春季キャンプで打撃練習を見守るラミレス監督=2017年2月2日、波戸健一撮影 (c)朝日新聞社
春季キャンプで打撃練習を見守るラミレス監督=2017年2月2日、波戸健一撮影 (c)朝日新聞社

 球団史上初のCS進出という“収穫”を得た昨季のDeNA。ラミレス監督就任2年目となる今季は、さらなる高みを目指してのスタートになる。

 優勝争い。そのための第一課題が、FA巨人へ移籍した山口俊の穴埋めだ。昨季19試合に先発してチームトップの11勝(5敗、防御率2.86)を挙げ、リーグトップの5完投3完封をマークした右腕。毎年安定した成績を残してきた“絶対的エース”という訳ではないが、多くのイニングを投げることができるタフさは、勝ち星以上にチームの助けになっていた。この男の代わりを誰が務めるのか。
 
 今季の先発ローテを見ると、石田健大、今永昇太、井納翔一の3人が軸になるが、いずれも昨季は2ケタに届かなかった(石田9勝4敗、今永8勝9敗、井納7勝11敗)。まずはラミレス監督からエースに指名された石田が、カード頭での登板が続く中で最低でも2ケタ勝利を挙げることが優勝への条件になる。同時に、ベテランの久保康友、新婚の三嶋一輝らの奮起とともに、新戦力の台頭も必要。身長2メートル1センチから角度のあるボールを投げ込むクライン、もしくはウィーランドのどちらかが先発としてシーズンをフル回転すること。そして育成出身4年目の砂田毅樹がさらに成長し、2年目の原健人、ルーキーの濱口遥大が頭角を現してくれば楽しみは増える。新たな朗報としては、山口の人的補償で加入した平良拳太郎が、25日のオープン戦で古巣の巨人を相手に5回無失点の好投を見せたこと。そのまま山口の代役としてすっぽり“ハマる”可能性もある。
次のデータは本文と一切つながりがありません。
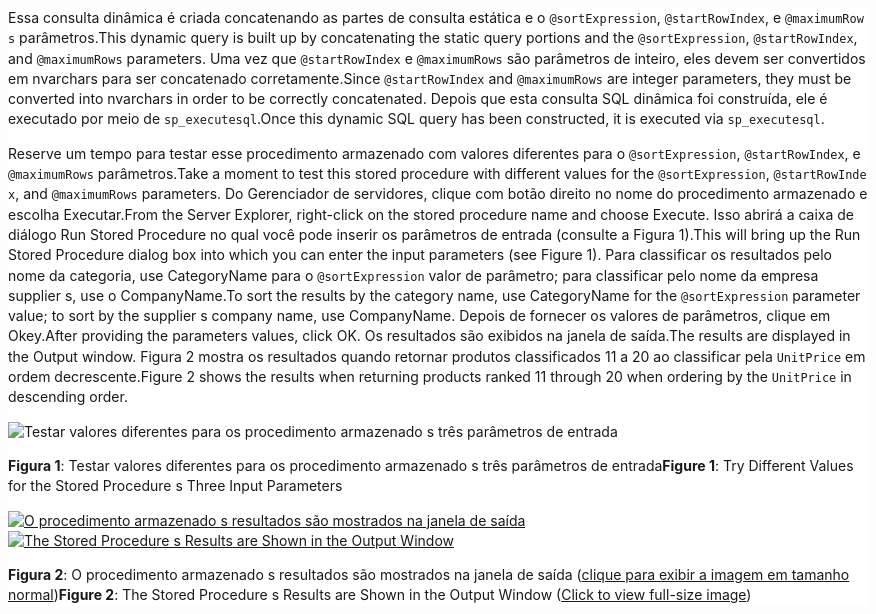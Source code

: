<span data-ttu-id="53a10-148">Essa consulta dinâmica é criada concatenando as partes de consulta estática e o `@sortExpression`, `@startRowIndex`, e `@maximumRows` parâmetros.</span><span class="sxs-lookup"><span data-stu-id="53a10-148">This dynamic query is built up by concatenating the static query portions and the `@sortExpression`, `@startRowIndex`, and `@maximumRows` parameters.</span></span> <span data-ttu-id="53a10-149">Uma vez que `@startRowIndex` e `@maximumRows` são parâmetros de inteiro, eles devem ser convertidos em nvarchars para ser concatenado corretamente.</span><span class="sxs-lookup"><span data-stu-id="53a10-149">Since `@startRowIndex` and `@maximumRows` are integer parameters, they must be converted into nvarchars in order to be correctly concatenated.</span></span> <span data-ttu-id="53a10-150">Depois que esta consulta SQL dinâmica foi construída, ele é executado por meio de `sp_executesql`.</span><span class="sxs-lookup"><span data-stu-id="53a10-150">Once this dynamic SQL query has been constructed, it is executed via `sp_executesql`.</span></span>

<span data-ttu-id="53a10-151">Reserve um tempo para testar esse procedimento armazenado com valores diferentes para o `@sortExpression`, `@startRowIndex`, e `@maximumRows` parâmetros.</span><span class="sxs-lookup"><span data-stu-id="53a10-151">Take a moment to test this stored procedure with different values for the `@sortExpression`, `@startRowIndex`, and `@maximumRows` parameters.</span></span> <span data-ttu-id="53a10-152">Do Gerenciador de servidores, clique com botão direito no nome do procedimento armazenado e escolha Executar.</span><span class="sxs-lookup"><span data-stu-id="53a10-152">From the Server Explorer, right-click on the stored procedure name and choose Execute.</span></span> <span data-ttu-id="53a10-153">Isso abrirá a caixa de diálogo Run Stored Procedure no qual você pode inserir os parâmetros de entrada (consulte a Figura 1).</span><span class="sxs-lookup"><span data-stu-id="53a10-153">This will bring up the Run Stored Procedure dialog box into which you can enter the input parameters (see Figure 1).</span></span> <span data-ttu-id="53a10-154">Para classificar os resultados pelo nome da categoria, use CategoryName para o `@sortExpression` valor de parâmetro; para classificar pelo nome da empresa supplier s, use o CompanyName.</span><span class="sxs-lookup"><span data-stu-id="53a10-154">To sort the results by the category name, use CategoryName for the `@sortExpression` parameter value; to sort by the supplier s company name, use CompanyName.</span></span> <span data-ttu-id="53a10-155">Depois de fornecer os valores de parâmetros, clique em Okey.</span><span class="sxs-lookup"><span data-stu-id="53a10-155">After providing the parameters values, click OK.</span></span> <span data-ttu-id="53a10-156">Os resultados são exibidos na janela de saída.</span><span class="sxs-lookup"><span data-stu-id="53a10-156">The results are displayed in the Output window.</span></span> <span data-ttu-id="53a10-157">Figura 2 mostra os resultados quando retornar produtos classificados 11 a 20 ao classificar pela `UnitPrice` em ordem decrescente.</span><span class="sxs-lookup"><span data-stu-id="53a10-157">Figure 2 shows the results when returning products ranked 11 through 20 when ordering by the `UnitPrice` in descending order.</span></span>

![Testar valores diferentes para os procedimento armazenado s três parâmetros de entrada](sorting-custom-paged-data-vb/_static/image1.png)

<span data-ttu-id="53a10-159">**Figura 1**: Testar valores diferentes para os procedimento armazenado s três parâmetros de entrada</span><span class="sxs-lookup"><span data-stu-id="53a10-159">**Figure 1**: Try Different Values for the Stored Procedure s Three Input Parameters</span></span>

<span data-ttu-id="53a10-160">[![O procedimento armazenado s resultados são mostrados na janela de saída](sorting-custom-paged-data-vb/_static/image3.png)](sorting-custom-paged-data-vb/_static/image2.png)</span><span class="sxs-lookup"><span data-stu-id="53a10-160">[![The Stored Procedure s Results are Shown in the Output Window](sorting-custom-paged-data-vb/_static/image3.png)](sorting-custom-paged-data-vb/_static/image2.png)</span></span>

<span data-ttu-id="53a10-161">**Figura 2**: O procedimento armazenado s resultados são mostrados na janela de saída ([clique para exibir a imagem em tamanho normal](sorting-custom-paged-data-vb/_static/image4.png))</span><span class="sxs-lookup"><span data-stu-id="53a10-161">**Figure 2**: The Stored Procedure s Results are Shown in the Output Window ([Click to view full-size image](sorting-custom-paged-data-vb/_static/image4.png))</span></span>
 先発の後を引き継ぐ中継ぎ陣では、昨季防御率2点台の三上朋也、須田幸太、田中健二朗の3人が強力。もう少し枚数が欲しいところだが、守護神の山﨑康晃が安定感を取り戻し、新助っ人のパットンが機能すればブルペンは分厚くなる。ただ、昨季のチーム防御率3.76はリーグ5位(先発防御率、救援防御率ともに3.76でリーグ5位)。数年前よりも確実に頭数が揃ってきているとはいえ、優勝するためにはまだまだ改善すべき点は多い。理論的な采配だけでなくモチベーターとしても優秀なラミレス監督が、若手陣の秘めたる力を引き出すことができるか。指揮官の手腕にかかる比重は継続して大きい。